Exercise: Output the whole listing exactly, except for the pictures in it.

= = =

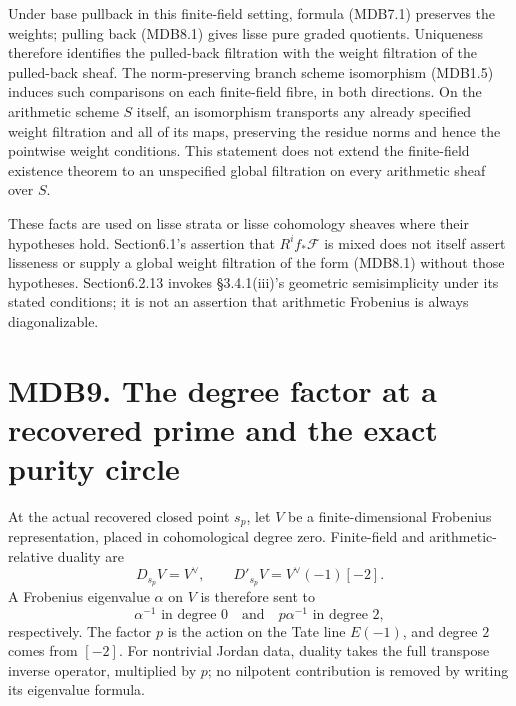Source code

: \documentclass[
]{report}
\begin{document}
Under base pullback in this finite-field setting, formula (MDB7.1)
preserves the weights; pulling back (MDB8.1) gives lisse pure graded
quotients. Uniqueness therefore identifies the pulled-back filtration
with the weight filtration of the pulled-back sheaf. The norm-preserving
branch scheme isomorphism (MDB1.5) induces such comparisons on each
finite-field fibre, in both directions. On the arithmetic scheme \(S\)
itself, an isomorphism transports any already specified weight
filtration and all of its maps, preserving the residue norms and hence
the pointwise weight conditions. This statement does not extend the
finite-field existence theorem to an unspecified global filtration on
every arithmetic sheaf over \(S\).

These facts are used on lisse strata or lisse cohomology sheaves where
their hypotheses hold. Section6.1's assertion that \(R^if_*\mathcal F\)
is mixed does not itself assert lisseness or supply a global weight
filtration of the form (MDB8.1) without those hypotheses. Section6.2.13
invokes §3.4.1(iii)'s geometric semisimplicity under its stated
conditions; it is not an assertion that arithmetic Frobenius is always
diagonalizable.

\section{MDB9. The degree factor at a recovered prime and the exact
purity
circle}\label{mdb9.-the-degree-factor-at-a-recovered-prime-and-the-exact-purity-circle}

At the actual recovered closed point \(s_p\), let \(V\) be a
finite-dimensional Frobenius representation, placed in cohomological
degree zero. Finite-field and arithmetic-relative duality are \[
D_{s_p}V=V^\vee,\qquad
D'_{s_p}V=V^\vee(-1)[-2].
\tag{MDB9.1}
\] A Frobenius eigenvalue \(\alpha\) on \(V\) is therefore sent to \[
\alpha^{-1}\text{ in degree }0
\quad\text{and}\quad
p\alpha^{-1}\text{ in degree }2,
\tag{MDB9.2}
\] respectively. The factor \(p\) is the action on the Tate line
\(E(-1)\), and degree \(2\) comes from \([-2]\). For nontrivial Jordan
data, duality takes the full transpose inverse operator, multiplied by
\(p\); no nilpotent contribution is removed by writing its eigenvalue
formula.
\end{document}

= = =

Finished exercise:
Source code

: \documentclass[
]{report}
\begin{document}
Under base pullback in this finite-field setting, formula (MDB7.1)
preserves the weights; pulling back (MDB8.1) gives lisse pure graded
quotients. Uniqueness therefore identifies the pulled-back filtration
with the weight filtration of the pulled-back sheaf. The norm-preserving
branch scheme isomorphism (MDB1.5) induces such comparisons on each
finite-field fibre, in both directions. On the arithmetic scheme \(S\)
itself, an isomorphism transports any already specified weight
filtration and all of its maps, preserving the residue norms and hence
the pointwise weight conditions. This statement does not extend the
finite-field existence theorem to an unspecified global filtration on
every arithmetic sheaf over \(S\).

These facts are used on lisse strata or lisse cohomology sheaves where
their hypotheses hold. Section6.1's assertion that \(R^if_*\mathcal F\)
is mixed does not itself assert lisseness or supply a global weight
filtration of the form (MDB8.1) without those hypotheses. Section6.2.13
invokes §3.4.1(iii)'s geometric semisimplicity under its stated
conditions; it is not an assertion that arithmetic Frobenius is always
diagonalizable.

\section{MDB9. The degree factor at a recovered prime and the exact
purity
circle}\label{mdb9.-the-degree-factor-at-a-recovered-prime-and-the-exact-purity-circle}

At the actual recovered closed point \(s_p\), let \(V\) be a
finite-dimensional Frobenius representation, placed in cohomological
degree zero. Finite-field and arithmetic-relative duality are \[
D_{s_p}V=V^\vee,\qquad
D'_{s_p}V=V^\vee(-1)[-2].
\tag{MDB9.1}
\] A Frobenius eigenvalue \(\alpha\) on \(V\) is therefore sent to \[
\alpha^{-1}\text{ in degree }0
\quad\text{and}\quad
p\alpha^{-1}\text{ in degree }2,
\tag{MDB9.2}
\] respectively. The factor \(p\) is the action on the Tate line
\(E(-1)\), and degree \(2\) comes from \([-2]\). For nontrivial Jordan
data, duality takes the full transpose inverse operator, multiplied by
\(p\); no nilpotent contribution is removed by writing its eigenvalue
formula.
\end{document}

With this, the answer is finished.